Oggigiorno è facile imbattersi in articoli di psicologia spicciola che ci comunicano quanto è bello e necessario essere assertivi, quanto è bello e necessario essere resilienti e così via.
A volte vien da pensare che se qualcuno non aveva mai fatto delle proprie pecche nei rapporti interpersonali un motivo di sconforto, certamente si sconforta leggendo tali articoli.
Chi non si sconforterebbe leggendo quanto lontano noi siamo da quella specie di super-uomini che possiedono la grande dote dell’assertività, della resilienza, dell’autorevolezza e così via?
Altrettanto spesso ci viene detto come per raggiungere l’obiettivo basti seguire delle “semplici” regole come avere una buona autostima, sapersi esprimere in maniera efficacie, sapere dire no, ecc.
Tutto facile, tutto semplice come costruire un aeroplano partendo da un tutorial di 1000 parole scaricato da Internet.
La realtà, purtroppo, è ben diversa. Credere di poter cambiare sé stessi applicando delle semplici regole o guardano qualche video motivazionale è pura utopia.
Tutti siamo umanamente fragili e coloro che non sono fragili sono spesso umanamente bastardi.

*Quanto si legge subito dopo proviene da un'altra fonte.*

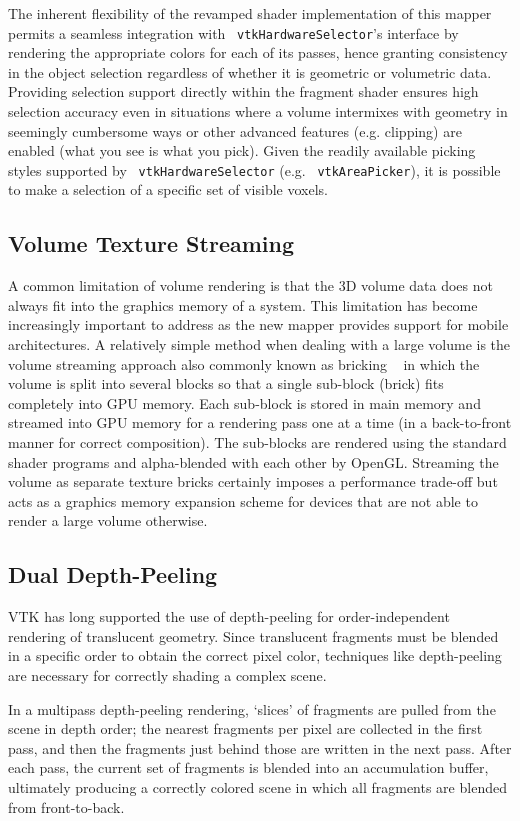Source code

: The inherent flexibility of the revamped shader implementation of this mapper
permits a seamless integration with ~\texttt{vtkHardwareSelector}'s interface by
rendering the appropriate colors for each of its passes, hence granting
consistency in the object selection regardless of whether it is geometric or
volumetric data.  Providing selection support directly within the fragment
shader ensures high selection accuracy even in situations where a volume
intermixes with geometry in seemingly cumbersome ways or other advanced features
(e.g. clipping) are enabled (what you see is what you pick).  Given the readily
available picking styles supported by ~\texttt{vtkHardwareSelector} (e.g.
~\texttt{vtkAreaPicker}), it is possible to make a selection of a specific set
of visible voxels.

\subsection{Volume Texture Streaming} A common limitation of volume
rendering is that the 3D volume data does not always fit into the
graphics memory of a system. This limitation has become increasingly important to
address as the new mapper provides support for mobile architectures.  A
relatively simple method when dealing with a large volume is the volume
streaming approach also commonly known as bricking ~\citep{engel_real-time_2006}
in which the volume is split into several blocks so that a single sub-block (brick)
fits completely into GPU memory.  Each sub-block is stored in main memory and streamed
into GPU memory for a rendering pass one at a time (in a back-to-front manner for correct
composition). The sub-blocks are rendered using the standard shader programs and
alpha-blended with each other by OpenGL. Streaming the volume as separate
texture bricks certainly imposes a performance trade-off but acts as a graphics
memory expansion scheme for devices that are not able to render a large volume otherwise.

\subsection{Dual Depth-Peeling} VTK has long supported the use of depth-peeling
for order-independent rendering of translucent geometry. Since translucent
fragments must be blended in a specific order to obtain the correct pixel color,
techniques like depth-peeling are necessary for correctly shading a complex
scene.

In a multipass depth-peeling rendering, `slices' of fragments are pulled from
the scene in depth order; the nearest fragments per pixel are collected in
the first pass, and then the fragments just behind those are written in the next
pass. After each pass, the current set of fragments is blended into an
accumulation buffer, ultimately producing a correctly colored scene in which all
fragments are blended from front-to-back.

È la triste verità.
La nostra forza non consiste nell’annullare le nostre debolezze ma nel farne tesoro, nel saperle persino apprezzare, talvolta, nel non annullare la propria natura per raggiungere il mito dell’uomo che “non deve chiedere mai”.
Per quanto un atteggiamento ripetuto possa diventare, talvolta, un’abitudine automatica essa difficilmente, però, sarà in grado di modificare il nostro modo di pensare e quindi, pur agendo esteriormente in maniera decisa e sicura, non avremo fatto altro che nascondere le nostre paure e debolezze dietro ad un atteggiamento, esattamente come i bulli nelle scuole e i leoni da tastiera dietro ai monitor.
Comunicare assertivamente ed essere assertivi sono quindi due cose apparentemente unite ma in realtà ben lontane tra loro, un po’ come dire che l’abito non fa il monaco.
Nella vita non ci sono scorciatoie, se davvero vogliamo risolvere qualche aspetto del nostro carattere che percepiamo come sbagliato e che ci fa stare male allora non resta altro che andare alla radice di quel male, prendersi il tempo per osservarlo senza intervenire fino a riuscire a capirlo.
Se la nostra mancanza di assertività durante le riunioni di lavoro o durante una cena fra conoscenti è data dal fatto che non siamo culturalmente preparati su un argomento per sostenere una discussione, come possiamo pensare che sia sufficiente comunicare assertivamente il nostro punto di vista?
Come possiamo essere assertivi per dire dei no quando in cuor nostro ci sentiamo (probabilmente a ragione) colpevoli di qualche cosa?
Potrebbe trattarsi di esempi non perfettamente calzanti, ma è solo per dire che per diventare assertivi è necessario diventare anche consapevoli di sé stessi, imparare ad indagare i propri processi mentali.
Non sono cose che si imparano dall’oggi al domani e non sono cose che si imparano senza sforzo. È un percorso evolutivo che richiede tempo, una vita intera, talvolta, e che dobbiamo effettuare necessariamente da soli.
Qualcuno può forse indicarci la strada ma siamo noi che la dobbiamo percorrere per arrivare alla meta.
Per questo il raggiungimento dell’assertività non può essere disgiunto da una forte motivazione, una motivazione che, ancora una volta, possiamo trovare solo dentro di noi.
Paradossalmente possiamo dire che arrivare davvero nelle profondità dove nascono i nostri conflitti interiori, imparare ad osservarci, a capirci, è la condizione necessaria ed anche sufficiente per diventare non solo assertivi, ma anche uomini equilibrati in ogni aspetto della vita e del pensiero.